Bunuel wrote:
If four integers, a, b, c, and d are chosen at random, with replacement, what is the probability that ab + cd is even?
A. 1/4
B. 3/8
C. 1/2
D. 5/8
E. 3/4
Solution:Since odd + odd = even and even + even = even, then either both ab and cd are odd or they are both even.
If both ab and cd are odd, then a, b, c and d have to be all odd. So the probability is ½ x ½ x ½ x ½ = 1/16 (notice that the probability being odd is ½ and the probability being even is also ½).

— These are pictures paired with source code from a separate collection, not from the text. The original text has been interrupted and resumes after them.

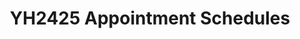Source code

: ---
title: YH2425 Appointment Schedules
redirect_to: https://calendar.app.google/RTNK9dSnuWAUfjYe7
redirect_from: 
  - /YH2425-AppointmentSchedules
  - /yh2425-appointmentschedules
---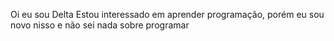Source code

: Oi eu sou Delta
Estou interessado em aprender programação, porém eu sou novo nisso e não sei nada sobre programar

<!---
Delta-apenas/Delta-apenas is a ✨ special ✨ repository because its `README.md` (this file) appears on your GitHub profile.
You can click the Preview link to take a look at your changes.
--->
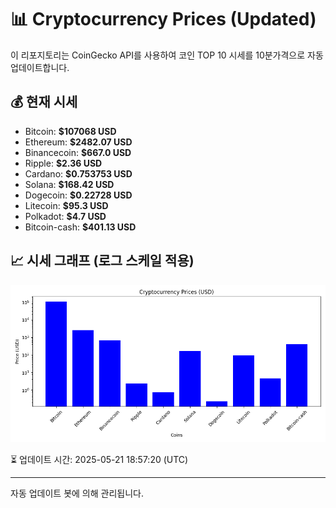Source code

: 
# 📊 Cryptocurrency Prices (Updated)

이 리포지토리는 CoinGecko API를 사용하여 코인 TOP 10 시세를 10분가격으로 자동 업데이트합니다.

## 💰 현재 시세
- Bitcoin: **$107068 USD**
- Ethereum: **$2482.07 USD**
- Binancecoin: **$667.0 USD**
- Ripple: **$2.36 USD**
- Cardano: **$0.753753 USD**
- Solana: **$168.42 USD**
- Dogecoin: **$0.22728 USD**
- Litecoin: **$95.3 USD**
- Polkadot: **$4.7 USD**
- Bitcoin-cash: **$401.13 USD**

## 📈 시세 그래프 (로그 스케일 적용)
![Crypto Prices](crypto_prices.png)

⏳ 업데이트 시간: 2025-05-21 18:57:20 (UTC)

---
자동 업데이트 봇에 의해 관리됩니다.
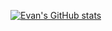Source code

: [![Evan's GitHub stats](https://github-readme-stats.vercel.app/api?username=EvanMerk&count_private=true)](https://github.com/anuraghazra/github-readme-stats)
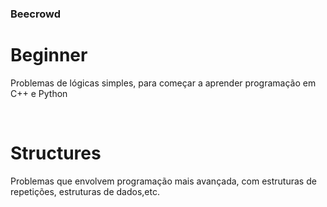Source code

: ### Beecrowd
<h1 style="text-size:30px">Beginner</h1>
<p>Problemas de lógicas simples, para começar a aprender programação em C++ e Python</p>
<br>

<h1 style="text-size:30px">Structures</h1>
<p>Problemas que envolvem programação mais avançada, com estruturas de repetições, estruturas de dados,etc.</p>
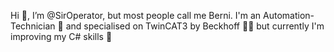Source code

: Hi 👋, I’m @SirOperator, but most people call me Berni. 
I'm an Automation-Technician 🤖 and specialised on TwinCAT3 by Beckhoff 🧑‍💻 but currently I'm improving my C# skills 🚀

<!---
SirOperator/SirOperator is a ✨ special ✨ repository because its `README.md` (this file) appears on your GitHub profile.
You can click the Preview link to take a look at your changes.
--->
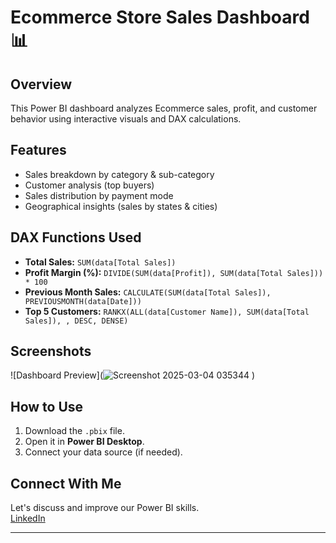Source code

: # Ecommerce Store Sales Dashboard 📊

## Overview  
This Power BI dashboard analyzes Ecommerce sales, profit, and customer behavior using interactive visuals and DAX calculations.  

## Features  
- Sales breakdown by category & sub-category  
- Customer analysis (top buyers)  
- Sales distribution by payment mode  
- Geographical insights (sales by states & cities)  

## DAX Functions Used  
- **Total Sales:** `SUM(data[Total Sales])`  
- **Profit Margin (%):** `DIVIDE(SUM(data[Profit]), SUM(data[Total Sales])) * 100`  
- **Previous Month Sales:** `CALCULATE(SUM(data[Total Sales]), PREVIOUSMONTH(data[Date]))`  
- **Top 5 Customers:** `RANKX(ALL(data[Customer Name]), SUM(data[Total Sales]), , DESC, DENSE)`  

## Screenshots  
![Dashboard Preview](![Screenshot 2025-03-04 035344](https://github.com/user-attachments/assets/cce41cfa-2d28-4f44-919c-12b72caaad3d)
) 
## How to Use  
1. Download the `.pbix` file.  
2. Open it in **Power BI Desktop**.  
3. Connect your data source (if needed).  

## Connect With Me  
Let's discuss and improve our Power BI skills.  
[LinkedIn](www.linkedin.com/in/sahanur-asif-sizan)  

---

If both ab and cd are even, then we have:
1) a = even, b = odd, c = even, d = odd
2) a = even, b = odd, c = odd, d = even
3) a = even, b = odd, c = even, d = even
4) a = odd, b = even, c = even, d = odd
5) a = odd, b = even, c = odd, d = even
6) a = odd, b = even, c = even, d = even
7) a = even, b = even, c = even, d = odd
8) a = even, b = even, c = odd, d = even
9) a = even, b = even, c = even, d = even
The probability of any of the cases above is also 1/16. Therefore, the overall probability is 1/16 + 9 x 1/16 = 10/16 = 5/8.
Alternate Solution:ab + cd is even if both ab and cd is even or both ab and cd is odd. Let’s find P(ab is even) (which equals P(cd is even)) and P(ab is odd) (which equals P(cd is odd)):
P(ab is odd) = P(a is odd and b is odd) = 1/2 x 1/2 = 1/4
P(ab is even) = 1 - P(ab is odd) = 1 - 1/4 = 3/4
Now, the probability that both ab and cd are even is found to be P(both ab and cd are even) = P(ab is even) x P(cd is even) = 3/4 x 3/4 = 9/16. Similarly, P(both ab and cd are odd) = P(ab is odd) x P(cd is odd) = 1/4 x 1/4 = 1/16. Thus, P(ab + cd is even) = P(both ab and cd are even) + P(both ab and cd are odd) = 9/16 + 1/16 = 10/16 = 5/8.
Answer: D